Did I say situationships are fucking painful? This woman did on her Reddit post as she wrote, “Hanging out casually with someone you love when you’re pretty sure they don’t want anything serious is super fucking painful.” She described, “For four months we’ve been spending 2-3 nights a week cuddled up in his bed. We hike mountains together, binge shows, and go out to eat.”
They have been friends but in the last four months, she has been falling for him. “But now the way we’re spending time together, LITERALLY FOUR months. We’ll cuddle all night and we’ll into the day. It literally seems like a relationship and it just isn’t. I know that in my heart, because of the way he does things. Well text daily, but he doesn’t say good morning or good night.” She goes on to explain, “He doesn’t kiss me hello or goodbye, and is really only affectionate in bed. Where it’s all about sweet physical touches, spooning, holding hands, stroking my face and lips and hair, kissing my shoulder.”
“And this dude doesn’t even care about sex. We’ve had sex 3 times. So for once I know I’m not being used for that. I just don’t understand why he does so much for me and with me,” she added. Honey, that’s literally so many women this exact moment right now.
This post naturally was raging with comments as her story resonated with so many of us.
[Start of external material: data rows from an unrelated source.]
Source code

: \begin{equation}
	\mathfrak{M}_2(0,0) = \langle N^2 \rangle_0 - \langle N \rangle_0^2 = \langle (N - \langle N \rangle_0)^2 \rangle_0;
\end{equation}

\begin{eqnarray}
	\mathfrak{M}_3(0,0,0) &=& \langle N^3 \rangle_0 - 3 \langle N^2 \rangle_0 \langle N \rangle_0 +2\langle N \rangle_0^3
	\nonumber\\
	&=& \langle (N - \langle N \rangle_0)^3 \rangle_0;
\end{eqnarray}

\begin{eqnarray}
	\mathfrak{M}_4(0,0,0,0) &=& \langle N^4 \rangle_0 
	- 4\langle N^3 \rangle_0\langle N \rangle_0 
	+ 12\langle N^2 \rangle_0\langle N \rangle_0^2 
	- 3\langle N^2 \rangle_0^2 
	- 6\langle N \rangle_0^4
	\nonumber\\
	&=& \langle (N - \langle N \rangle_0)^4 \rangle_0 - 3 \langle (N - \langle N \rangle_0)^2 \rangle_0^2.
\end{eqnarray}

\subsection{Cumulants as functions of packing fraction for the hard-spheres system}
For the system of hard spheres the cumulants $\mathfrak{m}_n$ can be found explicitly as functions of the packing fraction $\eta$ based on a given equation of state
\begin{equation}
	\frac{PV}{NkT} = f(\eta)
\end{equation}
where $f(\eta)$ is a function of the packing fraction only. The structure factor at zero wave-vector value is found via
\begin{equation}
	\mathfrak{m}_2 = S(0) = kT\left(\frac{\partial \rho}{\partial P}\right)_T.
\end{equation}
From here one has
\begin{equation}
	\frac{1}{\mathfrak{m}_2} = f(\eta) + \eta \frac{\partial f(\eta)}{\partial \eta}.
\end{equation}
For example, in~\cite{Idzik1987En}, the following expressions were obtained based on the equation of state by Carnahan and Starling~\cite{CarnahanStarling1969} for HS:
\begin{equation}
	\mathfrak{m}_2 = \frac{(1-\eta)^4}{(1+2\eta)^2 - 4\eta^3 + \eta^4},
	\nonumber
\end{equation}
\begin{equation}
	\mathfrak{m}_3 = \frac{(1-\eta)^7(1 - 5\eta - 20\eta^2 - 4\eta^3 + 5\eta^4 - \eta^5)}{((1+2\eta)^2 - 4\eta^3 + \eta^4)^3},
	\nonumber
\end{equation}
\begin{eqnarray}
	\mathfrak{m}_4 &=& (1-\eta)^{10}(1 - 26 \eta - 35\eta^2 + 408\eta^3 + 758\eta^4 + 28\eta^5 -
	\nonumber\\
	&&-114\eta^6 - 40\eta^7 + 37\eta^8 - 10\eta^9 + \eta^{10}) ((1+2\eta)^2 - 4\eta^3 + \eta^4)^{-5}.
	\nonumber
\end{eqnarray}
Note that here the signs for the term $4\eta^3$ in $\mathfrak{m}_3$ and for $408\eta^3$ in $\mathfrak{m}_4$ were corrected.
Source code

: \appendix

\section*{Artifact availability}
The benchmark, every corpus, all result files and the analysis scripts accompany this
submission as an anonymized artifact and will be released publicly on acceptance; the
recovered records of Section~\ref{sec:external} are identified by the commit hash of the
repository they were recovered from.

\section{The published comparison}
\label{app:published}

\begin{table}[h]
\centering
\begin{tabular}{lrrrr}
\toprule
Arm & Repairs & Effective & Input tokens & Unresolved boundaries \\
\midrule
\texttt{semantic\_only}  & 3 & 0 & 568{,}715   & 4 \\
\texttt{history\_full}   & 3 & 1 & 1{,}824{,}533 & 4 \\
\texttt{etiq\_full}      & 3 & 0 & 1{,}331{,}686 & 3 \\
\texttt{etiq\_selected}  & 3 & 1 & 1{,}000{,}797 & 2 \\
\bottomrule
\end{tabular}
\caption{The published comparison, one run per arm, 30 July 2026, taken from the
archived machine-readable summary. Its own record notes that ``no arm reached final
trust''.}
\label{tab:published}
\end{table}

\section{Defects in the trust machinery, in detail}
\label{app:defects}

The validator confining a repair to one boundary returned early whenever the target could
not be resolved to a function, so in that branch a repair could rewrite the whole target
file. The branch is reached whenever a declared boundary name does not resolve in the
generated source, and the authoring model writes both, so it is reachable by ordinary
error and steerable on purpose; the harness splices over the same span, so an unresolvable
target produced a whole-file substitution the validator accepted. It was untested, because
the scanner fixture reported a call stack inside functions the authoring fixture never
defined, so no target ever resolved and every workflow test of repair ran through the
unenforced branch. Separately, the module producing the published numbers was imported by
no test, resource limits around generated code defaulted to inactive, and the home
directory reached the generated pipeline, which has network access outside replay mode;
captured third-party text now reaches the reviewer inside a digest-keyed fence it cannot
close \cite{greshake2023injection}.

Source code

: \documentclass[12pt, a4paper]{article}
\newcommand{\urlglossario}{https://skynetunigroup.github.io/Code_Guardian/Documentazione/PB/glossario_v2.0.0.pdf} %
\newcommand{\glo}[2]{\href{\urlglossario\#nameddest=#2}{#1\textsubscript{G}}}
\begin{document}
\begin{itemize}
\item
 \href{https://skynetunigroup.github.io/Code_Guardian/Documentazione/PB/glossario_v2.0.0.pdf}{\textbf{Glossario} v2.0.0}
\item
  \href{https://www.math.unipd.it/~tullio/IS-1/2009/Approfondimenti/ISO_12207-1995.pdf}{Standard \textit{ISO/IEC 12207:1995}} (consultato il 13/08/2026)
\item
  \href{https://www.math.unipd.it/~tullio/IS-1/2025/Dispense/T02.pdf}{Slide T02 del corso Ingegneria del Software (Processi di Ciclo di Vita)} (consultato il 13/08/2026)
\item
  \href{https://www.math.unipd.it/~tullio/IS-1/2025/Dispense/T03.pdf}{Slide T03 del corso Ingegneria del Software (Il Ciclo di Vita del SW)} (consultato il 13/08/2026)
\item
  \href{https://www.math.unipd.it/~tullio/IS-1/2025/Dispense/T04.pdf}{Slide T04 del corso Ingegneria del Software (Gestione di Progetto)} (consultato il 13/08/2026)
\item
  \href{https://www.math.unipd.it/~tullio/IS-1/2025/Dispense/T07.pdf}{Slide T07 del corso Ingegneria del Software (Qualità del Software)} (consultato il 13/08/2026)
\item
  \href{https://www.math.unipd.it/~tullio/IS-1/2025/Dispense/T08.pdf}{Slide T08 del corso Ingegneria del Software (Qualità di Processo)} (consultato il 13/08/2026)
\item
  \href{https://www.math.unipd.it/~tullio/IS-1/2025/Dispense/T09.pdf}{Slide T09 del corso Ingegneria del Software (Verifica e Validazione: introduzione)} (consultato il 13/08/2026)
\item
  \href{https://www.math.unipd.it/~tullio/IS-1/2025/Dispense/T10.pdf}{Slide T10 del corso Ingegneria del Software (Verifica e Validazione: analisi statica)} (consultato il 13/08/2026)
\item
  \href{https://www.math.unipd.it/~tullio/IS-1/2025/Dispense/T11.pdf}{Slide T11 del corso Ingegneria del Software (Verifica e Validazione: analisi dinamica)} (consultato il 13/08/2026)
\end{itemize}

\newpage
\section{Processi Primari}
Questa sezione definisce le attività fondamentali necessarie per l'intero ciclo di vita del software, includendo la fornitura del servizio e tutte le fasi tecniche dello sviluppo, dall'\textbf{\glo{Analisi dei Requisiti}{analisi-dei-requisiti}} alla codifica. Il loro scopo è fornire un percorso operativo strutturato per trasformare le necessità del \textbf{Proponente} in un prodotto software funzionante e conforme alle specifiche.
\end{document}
Several users came forward to share their experiences of situationships and how things ended. It is so painful that you wouldn’t wish that for anyone and so strangers on Reddit stopped by to convince her to talk it out with him.
Situationship goes from all to nothing
“I did this for two years thinking he was just scared and would fall for me eventually and telling myself why would he want to talk to me so much and treat me this way if he felt nothing. Then he met someone else and fell for them instantly and went to speaking to me all day everyday to nothing at all. Ask for clarification and then run, it’s not worth falling on your own,” a user wrote. It will go from being so close to being distant again and it will hurt. Be prepared.
If he wants to be with you, he will
“Nearly 2 years of sleepovers, sleeping together, movie nights, dinners, road trips, met his mom – he even took me on a spontaneous trip to Hawaii. I caught feelings hard and hoped/thought he felt the same because I was reading into all of our time together. But when I finally had a discussion about it, he wasn’t interested in commitment with me. We remained friends but I stopped the physical affection and put some boundaries and distance in place. Shortly afterwards he started dating a girl – actually dating – and they later moved in together. Lesson learned – if they want to be with you, they will. I almost missed out on my amazing husband while wasting time and energy with the other guy. Don’t settle for someone who is only 1/2 in. I promise you’re worth more.” It’s really not that he isn’t ready for a relationship. He isn’t ready for a relationship with you. The harsh truth about situationships.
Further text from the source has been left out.